WORK TASK:
In the entries below, find the lines that include "json" and give their number as the whole reply.

RECORDS PROVIDED:
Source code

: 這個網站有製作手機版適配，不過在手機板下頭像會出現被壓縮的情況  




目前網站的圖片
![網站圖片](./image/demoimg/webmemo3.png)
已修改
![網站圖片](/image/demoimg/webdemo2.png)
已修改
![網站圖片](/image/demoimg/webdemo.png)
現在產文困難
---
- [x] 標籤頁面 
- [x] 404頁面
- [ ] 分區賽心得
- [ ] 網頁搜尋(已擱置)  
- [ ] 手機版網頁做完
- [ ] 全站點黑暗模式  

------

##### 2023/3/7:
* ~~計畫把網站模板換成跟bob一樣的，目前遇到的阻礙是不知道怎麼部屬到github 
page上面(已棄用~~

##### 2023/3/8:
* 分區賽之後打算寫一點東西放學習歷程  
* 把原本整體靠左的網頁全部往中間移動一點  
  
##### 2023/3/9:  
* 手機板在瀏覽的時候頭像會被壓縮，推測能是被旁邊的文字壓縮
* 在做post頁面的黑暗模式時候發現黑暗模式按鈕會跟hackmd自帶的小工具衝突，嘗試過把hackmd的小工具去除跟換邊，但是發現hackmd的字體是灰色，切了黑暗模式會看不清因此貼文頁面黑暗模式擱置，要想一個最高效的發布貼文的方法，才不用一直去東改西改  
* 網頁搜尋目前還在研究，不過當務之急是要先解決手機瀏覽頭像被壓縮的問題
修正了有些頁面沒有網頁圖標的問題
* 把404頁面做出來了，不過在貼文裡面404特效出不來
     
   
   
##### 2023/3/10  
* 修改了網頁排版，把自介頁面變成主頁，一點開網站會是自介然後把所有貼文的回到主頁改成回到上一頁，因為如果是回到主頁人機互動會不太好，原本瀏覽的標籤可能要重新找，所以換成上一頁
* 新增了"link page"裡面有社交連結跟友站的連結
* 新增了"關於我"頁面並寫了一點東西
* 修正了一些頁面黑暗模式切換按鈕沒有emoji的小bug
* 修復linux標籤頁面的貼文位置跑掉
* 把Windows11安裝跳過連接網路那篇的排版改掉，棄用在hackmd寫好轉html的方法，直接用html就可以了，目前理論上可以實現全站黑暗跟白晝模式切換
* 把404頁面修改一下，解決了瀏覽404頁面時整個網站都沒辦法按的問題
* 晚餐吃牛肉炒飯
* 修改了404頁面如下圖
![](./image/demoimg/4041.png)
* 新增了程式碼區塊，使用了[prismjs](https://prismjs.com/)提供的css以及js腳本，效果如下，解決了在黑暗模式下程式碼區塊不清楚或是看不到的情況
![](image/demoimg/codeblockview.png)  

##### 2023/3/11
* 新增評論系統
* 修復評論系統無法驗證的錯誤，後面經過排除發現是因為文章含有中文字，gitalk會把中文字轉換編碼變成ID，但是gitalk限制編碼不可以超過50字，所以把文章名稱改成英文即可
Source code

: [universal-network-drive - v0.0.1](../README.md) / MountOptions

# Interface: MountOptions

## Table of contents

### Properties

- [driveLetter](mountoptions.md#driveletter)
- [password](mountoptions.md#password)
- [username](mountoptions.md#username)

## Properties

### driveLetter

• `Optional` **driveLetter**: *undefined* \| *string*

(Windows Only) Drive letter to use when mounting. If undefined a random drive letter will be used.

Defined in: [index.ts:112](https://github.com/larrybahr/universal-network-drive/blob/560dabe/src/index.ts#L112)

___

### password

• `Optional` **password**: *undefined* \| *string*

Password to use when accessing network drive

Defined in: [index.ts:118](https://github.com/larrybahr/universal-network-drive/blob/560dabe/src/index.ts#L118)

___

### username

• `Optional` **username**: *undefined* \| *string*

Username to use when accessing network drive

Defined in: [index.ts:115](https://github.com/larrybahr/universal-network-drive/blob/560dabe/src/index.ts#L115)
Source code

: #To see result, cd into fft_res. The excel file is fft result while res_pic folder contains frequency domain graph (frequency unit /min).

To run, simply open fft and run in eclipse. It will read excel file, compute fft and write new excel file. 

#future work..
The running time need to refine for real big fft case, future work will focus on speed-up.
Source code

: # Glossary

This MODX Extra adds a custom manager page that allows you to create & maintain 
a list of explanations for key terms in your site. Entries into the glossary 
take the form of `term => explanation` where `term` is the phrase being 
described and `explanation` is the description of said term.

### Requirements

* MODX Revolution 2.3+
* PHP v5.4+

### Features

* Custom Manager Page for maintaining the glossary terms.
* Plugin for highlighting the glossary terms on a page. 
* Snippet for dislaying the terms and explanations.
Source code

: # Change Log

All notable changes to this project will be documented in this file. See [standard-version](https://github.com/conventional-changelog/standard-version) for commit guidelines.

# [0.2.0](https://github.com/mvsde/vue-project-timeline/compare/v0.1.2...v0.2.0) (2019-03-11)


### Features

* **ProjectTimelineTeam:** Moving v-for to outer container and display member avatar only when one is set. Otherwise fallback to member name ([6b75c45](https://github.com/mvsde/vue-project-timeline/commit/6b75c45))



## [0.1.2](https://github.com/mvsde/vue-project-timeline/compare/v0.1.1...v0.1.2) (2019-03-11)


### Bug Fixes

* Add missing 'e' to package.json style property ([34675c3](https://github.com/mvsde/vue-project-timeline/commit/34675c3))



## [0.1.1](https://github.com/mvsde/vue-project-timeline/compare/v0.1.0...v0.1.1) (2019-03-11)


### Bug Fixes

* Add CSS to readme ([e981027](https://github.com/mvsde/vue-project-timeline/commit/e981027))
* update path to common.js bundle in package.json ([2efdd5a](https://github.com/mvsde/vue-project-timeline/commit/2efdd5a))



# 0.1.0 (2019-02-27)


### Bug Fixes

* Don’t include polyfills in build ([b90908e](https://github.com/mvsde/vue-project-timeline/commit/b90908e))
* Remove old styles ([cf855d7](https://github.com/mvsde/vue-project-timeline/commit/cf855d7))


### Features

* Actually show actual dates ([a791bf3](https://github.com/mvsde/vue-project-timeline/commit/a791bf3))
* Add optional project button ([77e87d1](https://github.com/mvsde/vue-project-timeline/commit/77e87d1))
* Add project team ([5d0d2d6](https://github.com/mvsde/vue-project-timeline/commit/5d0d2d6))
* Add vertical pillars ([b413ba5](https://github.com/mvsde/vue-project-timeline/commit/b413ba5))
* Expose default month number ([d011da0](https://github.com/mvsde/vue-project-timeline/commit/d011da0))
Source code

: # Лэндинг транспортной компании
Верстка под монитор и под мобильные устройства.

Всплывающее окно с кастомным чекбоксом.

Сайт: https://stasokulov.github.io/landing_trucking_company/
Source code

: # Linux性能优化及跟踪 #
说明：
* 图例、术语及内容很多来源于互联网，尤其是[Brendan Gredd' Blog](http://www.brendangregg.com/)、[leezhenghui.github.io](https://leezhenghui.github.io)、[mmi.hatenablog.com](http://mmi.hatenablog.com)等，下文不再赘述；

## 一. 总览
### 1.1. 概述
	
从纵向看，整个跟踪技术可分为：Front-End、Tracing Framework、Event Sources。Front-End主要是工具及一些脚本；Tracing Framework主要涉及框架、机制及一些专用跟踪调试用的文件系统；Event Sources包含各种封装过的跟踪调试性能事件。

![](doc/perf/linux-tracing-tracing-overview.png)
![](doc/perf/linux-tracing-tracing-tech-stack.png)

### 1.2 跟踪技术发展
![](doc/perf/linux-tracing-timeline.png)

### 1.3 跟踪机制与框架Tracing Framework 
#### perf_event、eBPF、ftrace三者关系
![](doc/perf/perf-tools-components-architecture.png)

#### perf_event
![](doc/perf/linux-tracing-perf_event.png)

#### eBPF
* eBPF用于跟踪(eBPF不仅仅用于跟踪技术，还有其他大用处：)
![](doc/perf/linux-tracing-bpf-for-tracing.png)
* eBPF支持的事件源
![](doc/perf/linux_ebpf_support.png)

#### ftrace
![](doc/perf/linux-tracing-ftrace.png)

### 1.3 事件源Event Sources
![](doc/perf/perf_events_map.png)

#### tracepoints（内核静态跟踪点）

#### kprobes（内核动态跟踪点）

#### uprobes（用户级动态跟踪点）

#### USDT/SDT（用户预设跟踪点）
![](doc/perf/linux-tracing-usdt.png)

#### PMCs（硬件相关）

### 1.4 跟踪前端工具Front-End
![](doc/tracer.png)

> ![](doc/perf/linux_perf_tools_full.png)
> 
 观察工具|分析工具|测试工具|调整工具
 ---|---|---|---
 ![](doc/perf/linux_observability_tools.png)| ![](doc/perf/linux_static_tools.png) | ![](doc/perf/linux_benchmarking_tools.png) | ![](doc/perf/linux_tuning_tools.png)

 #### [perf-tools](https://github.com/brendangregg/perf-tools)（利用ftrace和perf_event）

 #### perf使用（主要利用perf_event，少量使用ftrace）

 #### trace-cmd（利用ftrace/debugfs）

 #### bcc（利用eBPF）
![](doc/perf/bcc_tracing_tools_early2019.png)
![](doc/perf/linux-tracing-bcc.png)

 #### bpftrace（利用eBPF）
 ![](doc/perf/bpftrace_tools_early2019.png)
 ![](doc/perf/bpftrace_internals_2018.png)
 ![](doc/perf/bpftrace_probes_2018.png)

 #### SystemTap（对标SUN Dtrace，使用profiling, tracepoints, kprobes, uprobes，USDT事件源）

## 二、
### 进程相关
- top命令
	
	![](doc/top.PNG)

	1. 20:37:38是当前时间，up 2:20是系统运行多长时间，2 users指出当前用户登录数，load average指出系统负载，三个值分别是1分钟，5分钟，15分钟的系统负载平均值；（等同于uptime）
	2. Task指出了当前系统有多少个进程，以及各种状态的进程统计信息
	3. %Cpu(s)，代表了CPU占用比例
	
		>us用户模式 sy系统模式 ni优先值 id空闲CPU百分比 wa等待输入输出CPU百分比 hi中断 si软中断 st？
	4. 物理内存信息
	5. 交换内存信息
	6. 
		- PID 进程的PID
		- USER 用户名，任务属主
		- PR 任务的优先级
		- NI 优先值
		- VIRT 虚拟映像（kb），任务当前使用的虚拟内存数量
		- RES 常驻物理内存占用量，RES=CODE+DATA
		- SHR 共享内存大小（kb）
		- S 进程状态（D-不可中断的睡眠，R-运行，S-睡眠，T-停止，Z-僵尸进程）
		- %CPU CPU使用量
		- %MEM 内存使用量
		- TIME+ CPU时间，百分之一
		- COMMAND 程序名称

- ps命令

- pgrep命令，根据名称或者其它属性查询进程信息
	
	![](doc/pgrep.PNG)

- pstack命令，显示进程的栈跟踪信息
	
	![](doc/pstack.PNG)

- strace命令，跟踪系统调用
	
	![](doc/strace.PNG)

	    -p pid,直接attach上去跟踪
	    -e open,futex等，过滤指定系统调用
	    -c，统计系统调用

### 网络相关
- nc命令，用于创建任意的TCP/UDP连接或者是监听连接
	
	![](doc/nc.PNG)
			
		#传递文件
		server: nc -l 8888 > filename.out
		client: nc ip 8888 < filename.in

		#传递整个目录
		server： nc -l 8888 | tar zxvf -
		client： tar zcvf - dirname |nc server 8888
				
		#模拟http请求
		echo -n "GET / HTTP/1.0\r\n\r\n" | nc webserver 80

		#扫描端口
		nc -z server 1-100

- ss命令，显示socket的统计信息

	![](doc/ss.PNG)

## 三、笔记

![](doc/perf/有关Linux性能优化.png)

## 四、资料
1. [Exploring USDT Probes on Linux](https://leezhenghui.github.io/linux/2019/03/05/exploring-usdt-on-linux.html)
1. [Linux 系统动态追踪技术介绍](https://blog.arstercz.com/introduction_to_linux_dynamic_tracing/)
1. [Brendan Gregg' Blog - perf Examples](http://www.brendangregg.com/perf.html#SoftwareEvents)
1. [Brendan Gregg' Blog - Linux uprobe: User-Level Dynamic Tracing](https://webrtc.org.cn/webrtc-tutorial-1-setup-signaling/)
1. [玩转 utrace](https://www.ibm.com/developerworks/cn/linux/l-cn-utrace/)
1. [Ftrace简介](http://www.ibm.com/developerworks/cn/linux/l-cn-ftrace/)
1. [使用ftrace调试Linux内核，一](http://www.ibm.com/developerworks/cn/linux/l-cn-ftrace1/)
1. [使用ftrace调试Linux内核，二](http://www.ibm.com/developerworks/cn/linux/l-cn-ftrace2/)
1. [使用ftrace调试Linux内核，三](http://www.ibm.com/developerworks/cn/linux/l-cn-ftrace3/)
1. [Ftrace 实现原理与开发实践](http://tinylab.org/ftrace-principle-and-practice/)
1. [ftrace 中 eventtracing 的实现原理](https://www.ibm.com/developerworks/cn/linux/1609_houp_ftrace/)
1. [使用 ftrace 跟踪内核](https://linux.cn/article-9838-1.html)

TASK ANSWER:
2